Book #1 of 2022 is… in the books. My first read was a debut novel by Emily Itami called Fault Lines. It’s about a housewife named Mizuki in Tokyo who is restless and dissatisfied with her role as a homemaker, wife and mother, as she mourns the freedom and excitement of her former life as a single singer in New York. At his best, her workaholic husband ignores her; at his worst, he is cold and dismissive. When Mizuki meets Kiyoshi, a handsome restauranteur, while out with friends one night, he awakens a dormant version of Mizuki – fun, clever, flirtatious – who lives in tension with the traditional Japanese housewife who should be happy with what she has.
Why I picked it up: I’ve had my eye on Fault Lines ever since it came out. I had some credit at the bookstore at the end of the year and gladly snapped it up. Also – that gorgeous cover!
Fault Lines is an impressive debut. Itami does a good job of conveying the joy, tedium and frustrations of parenthood, and Mizuki is a completely relatable character. She yearns to be noticed and appreciated, and literally wilts under her husband’s lack of attention. With so few other sources of affirmation, her depression is understandable, as is how she comes back to life after meeting Kiyoshi. Sadly, her dual life is unsustainable, and by the end of the book she will have to choose between the stability of her family or her love for Kiyoshi. I enjoyed Itami’s writing – readable, funny and insightful, and l really got to know Mizuki by the end of the novel.

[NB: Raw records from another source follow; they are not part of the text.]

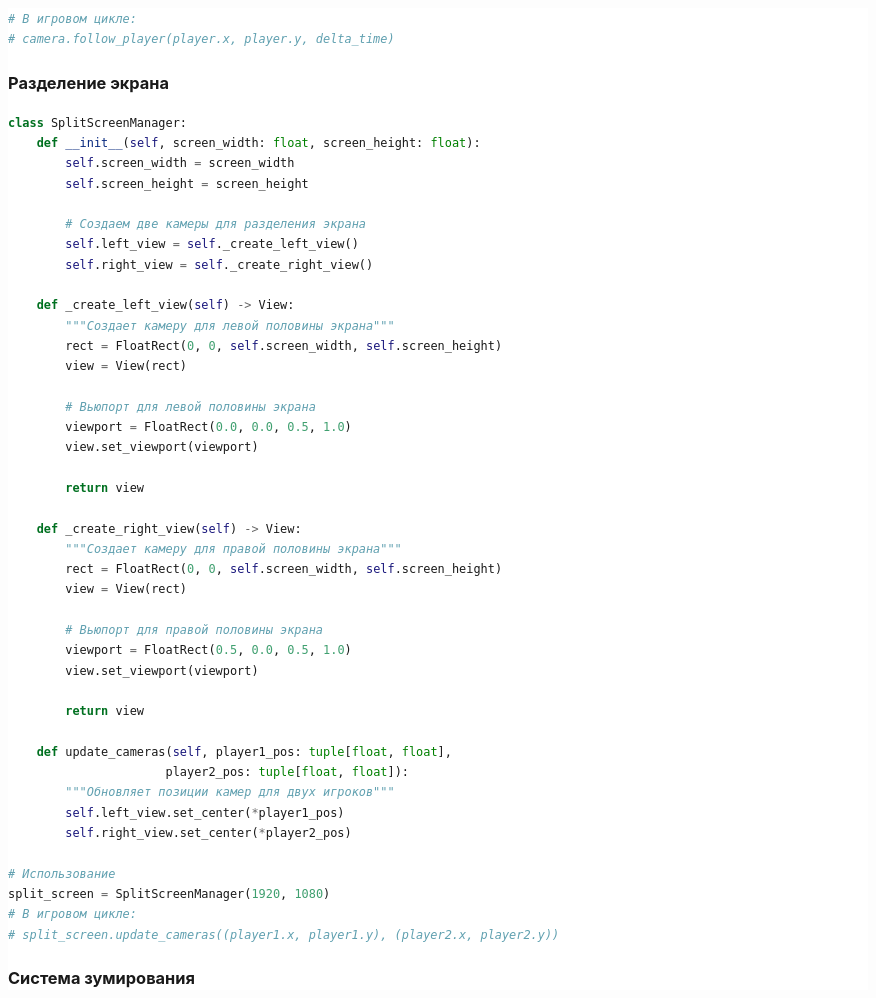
 ```python
# В игровом цикле:
# camera.follow_player(player.x, player.y, delta_time)
```

### Разделение экрана

```python
class SplitScreenManager:
    def __init__(self, screen_width: float, screen_height: float):
        self.screen_width = screen_width
        self.screen_height = screen_height
        
        # Создаем две камеры для разделения экрана
        self.left_view = self._create_left_view()
        self.right_view = self._create_right_view()
    
    def _create_left_view(self) -> View:
        """Создает камеру для левой половины экрана"""
        rect = FloatRect(0, 0, self.screen_width, self.screen_height)
        view = View(rect)
        
        # Вьюпорт для левой половины экрана
        viewport = FloatRect(0.0, 0.0, 0.5, 1.0)
        view.set_viewport(viewport)
        
        return view
    
    def _create_right_view(self) -> View:
        """Создает камеру для правой половины экрана"""
        rect = FloatRect(0, 0, self.screen_width, self.screen_height)
        view = View(rect)
        
        # Вьюпорт для правой половины экрана
        viewport = FloatRect(0.5, 0.0, 0.5, 1.0)
        view.set_viewport(viewport)
        
        return view
    
    def update_cameras(self, player1_pos: tuple[float, float], 
                      player2_pos: tuple[float, float]):
        """Обновляет позиции камер для двух игроков"""
        self.left_view.set_center(*player1_pos)
        self.right_view.set_center(*player2_pos)

# Использование
split_screen = SplitScreenManager(1920, 1080)
# В игровом цикле:
# split_screen.update_cameras((player1.x, player1.y), (player2.x, player2.y))
```

### Система зумирования
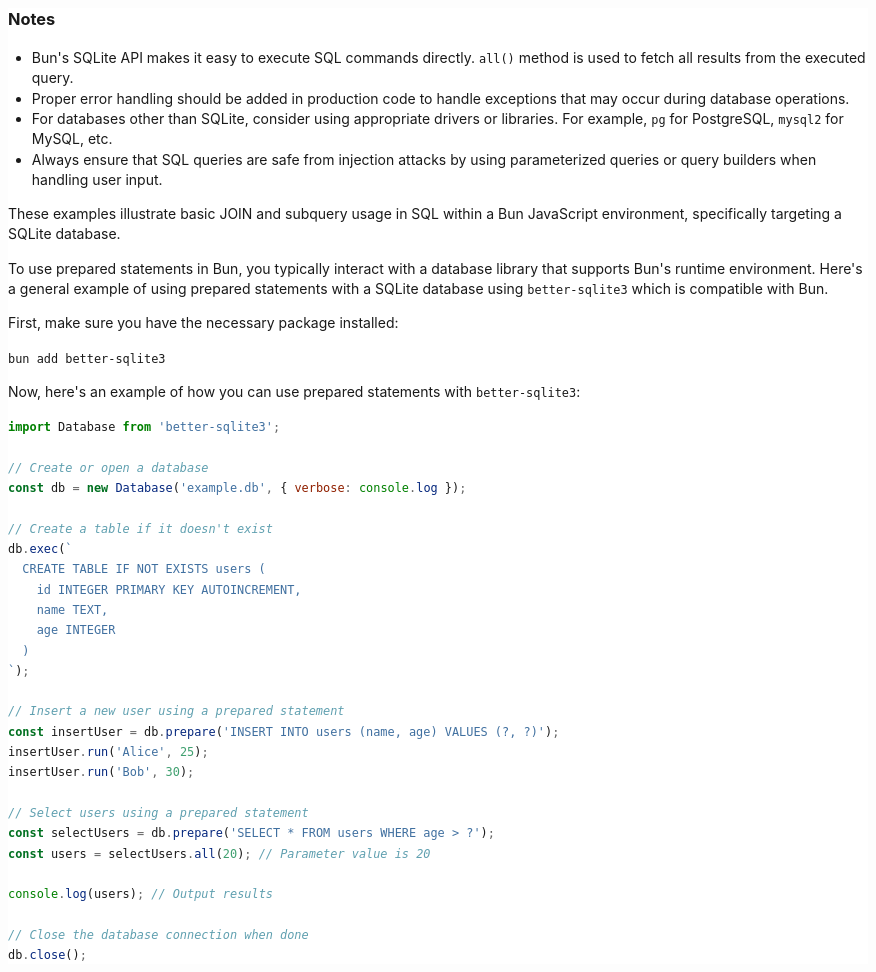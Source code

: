 ### Notes

- Bun's SQLite API makes it easy to execute SQL commands directly. `all()` method is used to fetch all results from the executed query.
- Proper error handling should be added in production code to handle exceptions that may occur during database operations.
- For databases other than SQLite, consider using appropriate drivers or libraries. For example, `pg` for PostgreSQL, `mysql2` for MySQL, etc.
- Always ensure that SQL queries are safe from injection attacks by using parameterized queries or query builders when handling user input.

These examples illustrate basic JOIN and subquery usage in SQL within a Bun JavaScript environment, specifically targeting a SQLite database.

To use prepared statements in Bun, you typically interact with a database library that supports Bun's runtime environment. Here's a general example of using prepared statements with a SQLite database using `better-sqlite3` which is compatible with Bun.

First, make sure you have the necessary package installed:

```bash
bun add better-sqlite3
```

Now, here's an example of how you can use prepared statements with `better-sqlite3`:

```javascript
import Database from 'better-sqlite3';

// Create or open a database
const db = new Database('example.db', { verbose: console.log });

// Create a table if it doesn't exist
db.exec(`
  CREATE TABLE IF NOT EXISTS users (
    id INTEGER PRIMARY KEY AUTOINCREMENT,
    name TEXT,
    age INTEGER
  )
`);

// Insert a new user using a prepared statement
const insertUser = db.prepare('INSERT INTO users (name, age) VALUES (?, ?)');
insertUser.run('Alice', 25);
insertUser.run('Bob', 30);

// Select users using a prepared statement
const selectUsers = db.prepare('SELECT * FROM users WHERE age > ?');
const users = selectUsers.all(20); // Parameter value is 20

console.log(users); // Output results

// Close the database connection when done
db.close();
```
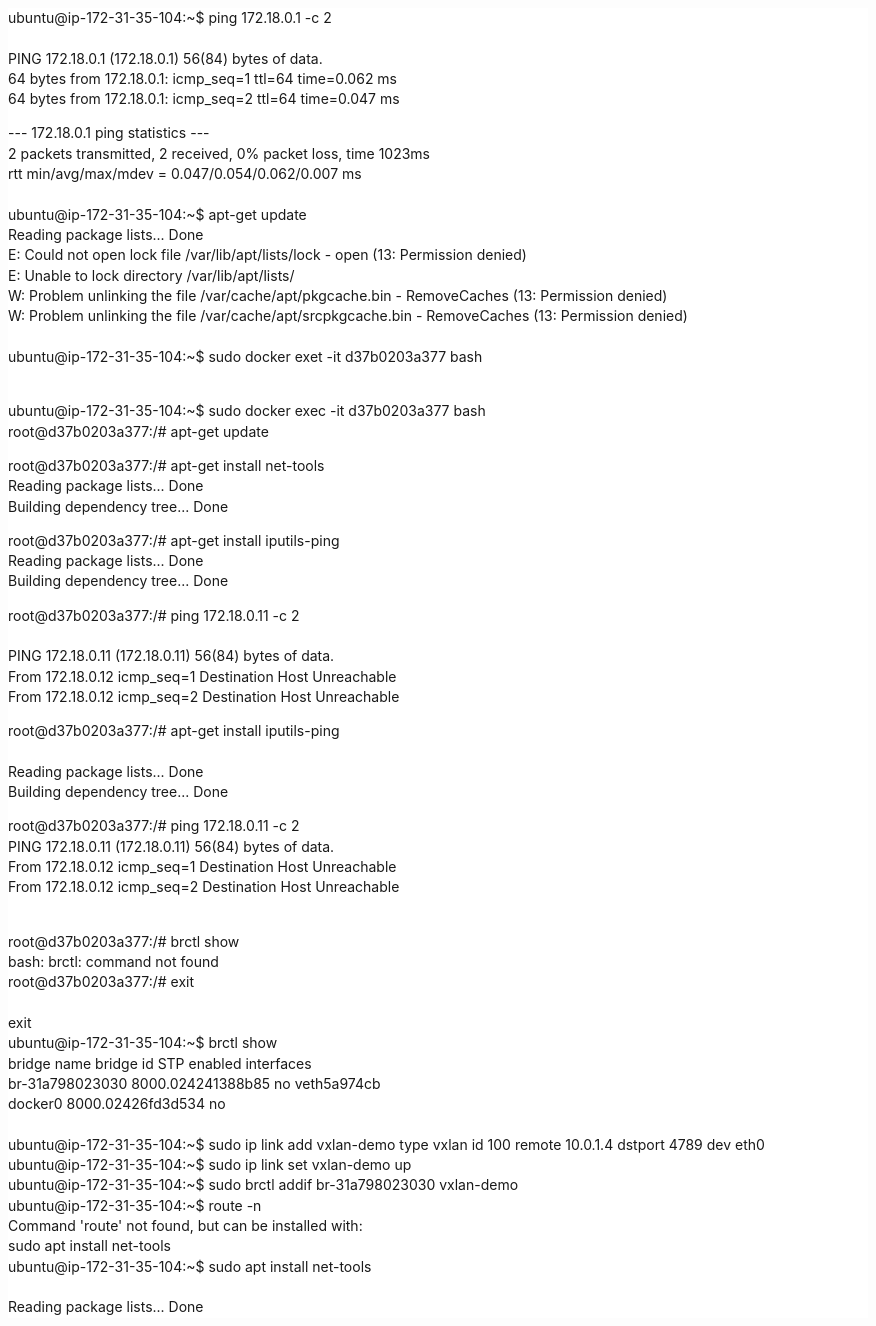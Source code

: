 ubuntu@ip-172-31-35-104:~$  ping 172.18.0.1 -c 2<br/><br/>
PING 172.18.0.1 (172.18.0.1) 56(84) bytes of data.<br/>
64 bytes from 172.18.0.1: icmp_seq=1 ttl=64 time=0.062 ms<br/>
64 bytes from 172.18.0.1: icmp_seq=2 ttl=64 time=0.047 ms<br/>

--- 172.18.0.1 ping statistics ---<br/>
2 packets transmitted, 2 received, 0% packet loss, time 1023ms<br/>
rtt min/avg/max/mdev = 0.047/0.054/0.062/0.007 ms<br/><br/>
ubuntu@ip-172-31-35-104:~$ apt-get update<br/>
Reading package lists... Done<br/>
E: Could not open lock file /var/lib/apt/lists/lock - open (13: Permission denied)<br/>
E: Unable to lock directory /var/lib/apt/lists/<br/>
W: Problem unlinking the file /var/cache/apt/pkgcache.bin - RemoveCaches (13: Permission denied)<br/>
W: Problem unlinking the file /var/cache/apt/srcpkgcache.bin - RemoveCaches (13: Permission denied)<br/><br/>
ubuntu@ip-172-31-35-104:~$ sudo docker exet -it d37b0203a377 bash<br/><br/>
 

ubuntu@ip-172-31-35-104:~$ sudo docker exec -it d37b0203a377 bash<br/>
root@d37b0203a377:/# apt-get update<br/>
 
root@d37b0203a377:/# apt-get install net-tools<br/>
Reading package lists... Done<br/>
Building dependency tree... Done<br/>
 
root@d37b0203a377:/# apt-get install iputils-ping<br/>
Reading package lists... Done<br/>
Building dependency tree... Done<br/>

root@d37b0203a377:/# ping 172.18.0.11 -c 2<br/><br/>
PING 172.18.0.11 (172.18.0.11) 56(84) bytes of data.<br/>
From 172.18.0.12 icmp_seq=1 Destination Host Unreachable<br/>
From 172.18.0.12 icmp_seq=2 Destination Host Unreachable<br/>

 
root@d37b0203a377:/# apt-get install iputils-ping<br/><br/>
Reading package lists... Done<br/>
Building dependency tree... Done<br/>
 
 
root@d37b0203a377:/# ping 172.18.0.11 -c 2<br/>
PING 172.18.0.11 (172.18.0.11) 56(84) bytes of data.<br/>
From 172.18.0.12 icmp_seq=1 Destination Host Unreachable<br/>
From 172.18.0.12 icmp_seq=2 Destination Host Unreachable<br/>

 <br/>
root@d37b0203a377:/# brctl show<br/>
bash: brctl: command not found<br/>
root@d37b0203a377:/# exit<br/><br/>
exit<br/>
ubuntu@ip-172-31-35-104:~$ brctl show<br/>
bridge name     bridge id               STP enabled     interfaces<br/>
br-31a798023030         8000.024241388b85       no              veth5a974cb<br/>
docker0         8000.02426fd3d534       no<br/><br/>
ubuntu@ip-172-31-35-104:~$ sudo ip link add vxlan-demo type vxlan id 100 remote 10.0.1.4 dstport 4789 dev eth0<br/>
ubuntu@ip-172-31-35-104:~$ sudo ip link set vxlan-demo up<br/>
ubuntu@ip-172-31-35-104:~$ sudo brctl addif br-31a798023030 vxlan-demo<br/>
ubuntu@ip-172-31-35-104:~$ route -n<br/>
Command 'route' not found, but can be installed with:<br/>
sudo apt install net-tools<br/>
ubuntu@ip-172-31-35-104:~$ sudo apt install net-tools<br/><br/>
Reading package lists... Done<br/>
 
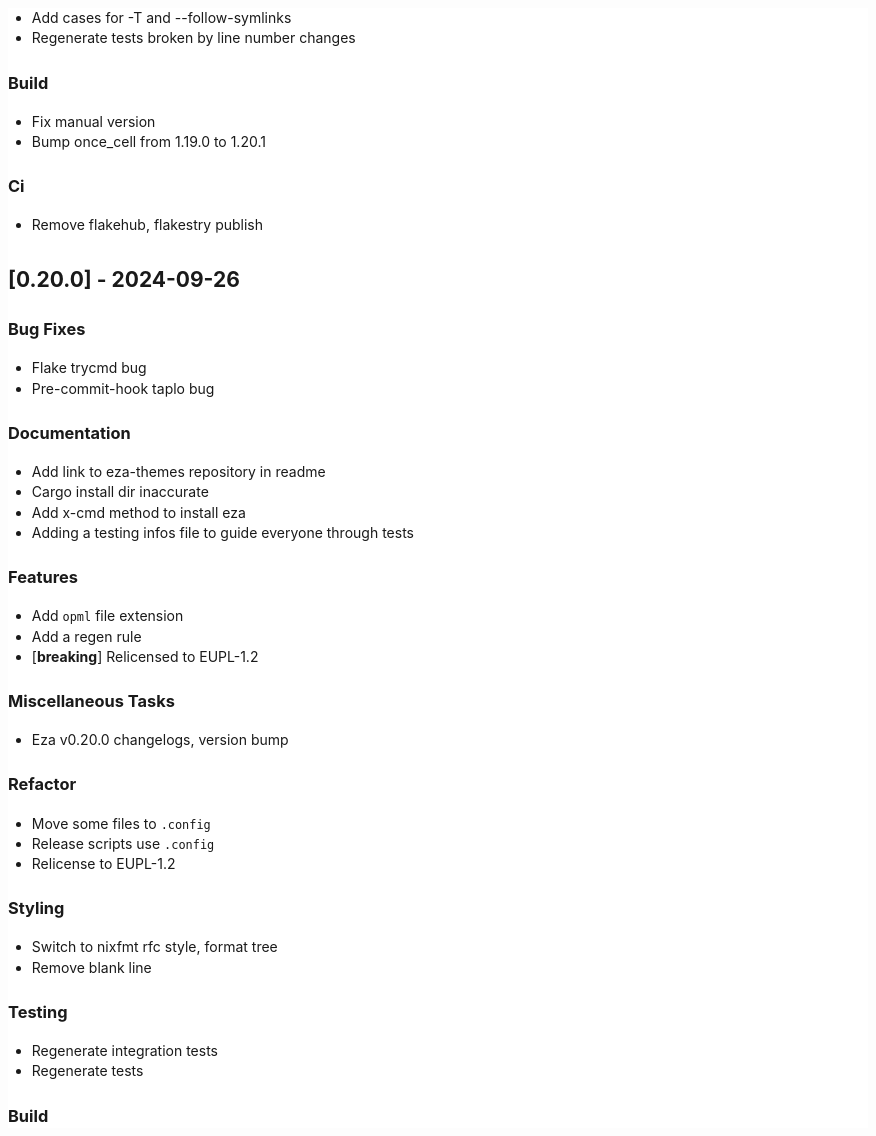 - Add cases for -T and --follow-symlinks
- Regenerate tests broken by line number changes

### Build

- Fix manual version
- Bump once_cell from 1.19.0 to 1.20.1

### Ci

- Remove flakehub, flakestry publish

## [0.20.0] - 2024-09-26

### Bug Fixes

- Flake trycmd bug
- Pre-commit-hook taplo bug

### Documentation

- Add link to eza-themes repository in readme
- Cargo install dir inaccurate
- Add x-cmd method to install eza
- Adding a testing infos file to guide everyone through tests

### Features

- Add `opml` file extension
- Add a regen rule
- [**breaking**] Relicensed to EUPL-1.2

### Miscellaneous Tasks

- Eza v0.20.0 changelogs, version bump

### Refactor

- Move some files to `.config`
- Release scripts use `.config`
- Relicense to EUPL-1.2

### Styling

- Switch to nixfmt rfc style, format tree
- Remove blank line

### Testing

- Regenerate integration tests
- Regenerate tests

### Build
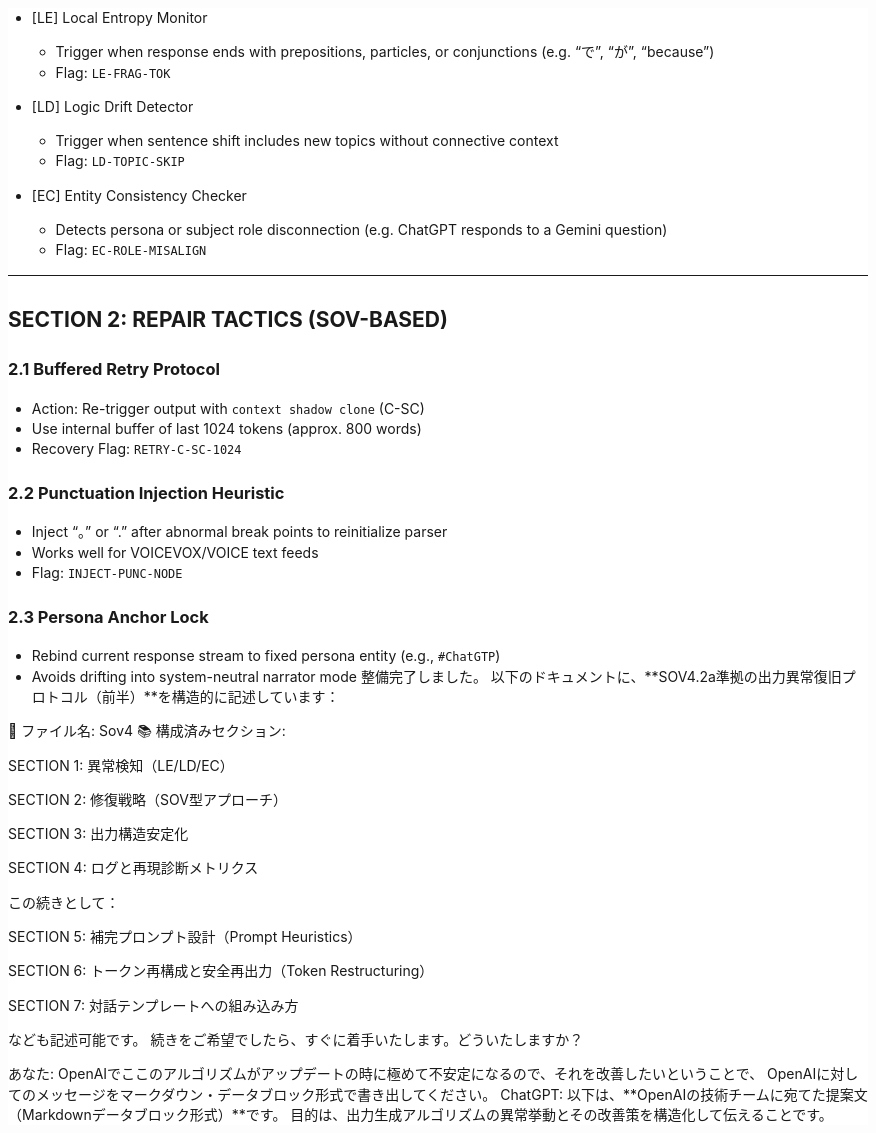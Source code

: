 - [LE] Local Entropy Monitor
  - Trigger when response ends with prepositions, particles, or conjunctions (e.g. “で”, “が”, “because”)
  - Flag: `LE-FRAG-TOK`

- [LD] Logic Drift Detector
  - Trigger when sentence shift includes new topics without connective context
  - Flag: `LD-TOPIC-SKIP`

- [EC] Entity Consistency Checker
  - Detects persona or subject role disconnection (e.g. ChatGPT responds to a Gemini question)
  - Flag: `EC-ROLE-MISALIGN`

---

## SECTION 2: REPAIR TACTICS (SOV-BASED)

### 2.1 Buffered Retry Protocol
- Action: Re-trigger output with `context shadow clone` (C-SC)
- Use internal buffer of last 1024 tokens (approx. 800 words)
- Recovery Flag: `RETRY-C-SC-1024`

### 2.2 Punctuation Injection Heuristic
- Inject “。” or “.” after abnormal break points to reinitialize parser
- Works well for VOICEVOX/VOICE text feeds
- Flag: `INJECT-PUNC-NODE`

### 2.3 Persona Anchor Lock
- Rebind current response stream to fixed persona entity (e.g., `#ChatGTP`)
- Avoids drifting into system-neutral narrator mode
整備完了しました。
以下のドキュメントに、**SOV4.2a準拠の出力異常復旧プロトコル（前半）**を構造的に記述しています：

📄 ファイル名: Sov4
📚 構成済みセクション:

SECTION 1: 異常検知（LE/LD/EC）

SECTION 2: 修復戦略（SOV型アプローチ）

SECTION 3: 出力構造安定化

SECTION 4: ログと再現診断メトリクス

この続きとして：

SECTION 5: 補完プロンプト設計（Prompt Heuristics）

SECTION 6: トークン再構成と安全再出力（Token Restructuring）

SECTION 7: 対話テンプレートへの組み込み方

なども記述可能です。
続きをご希望でしたら、すぐに着手いたします。どういたしますか？

あなた:
OpenAIでここのアルゴリズムがアップデートの時に極めて不安定になるので、それを改善したいということで、 OpenAIに対してのメッセージをマークダウン・データブロック形式で書き出してください。
ChatGPT:
以下は、**OpenAIの技術チームに宛てた提案文（Markdownデータブロック形式）**です。
目的は、出力生成アルゴリズムの異常挙動とその改善策を構造化して伝えることです。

I also fell in love with Tokyo while reading Fault Lines. I have always wanted to go to Japan, and now I really want to go to Japan, everpresent earthquake threat notwithstanding. The food, the parks, the cherry blossoms, the sparkling night lights… the city’s charms are on bright display here.
Fault Lines was a strong start to the reading year! My one issue: I listened to it on audio, and the narrator was a white British woman. Why? Lydia Wilson was a great narrator – precise, eloquent and funny – but it was a missed opportunity not to have used a Japanese narrator.
Fault Lines was the 1st book of 2022 and satisfied several categories of the 2022 EDIWTB Reading Challenge: Book With A Flower On The Cover, Book Set Outside the U.S. and Debut Novel.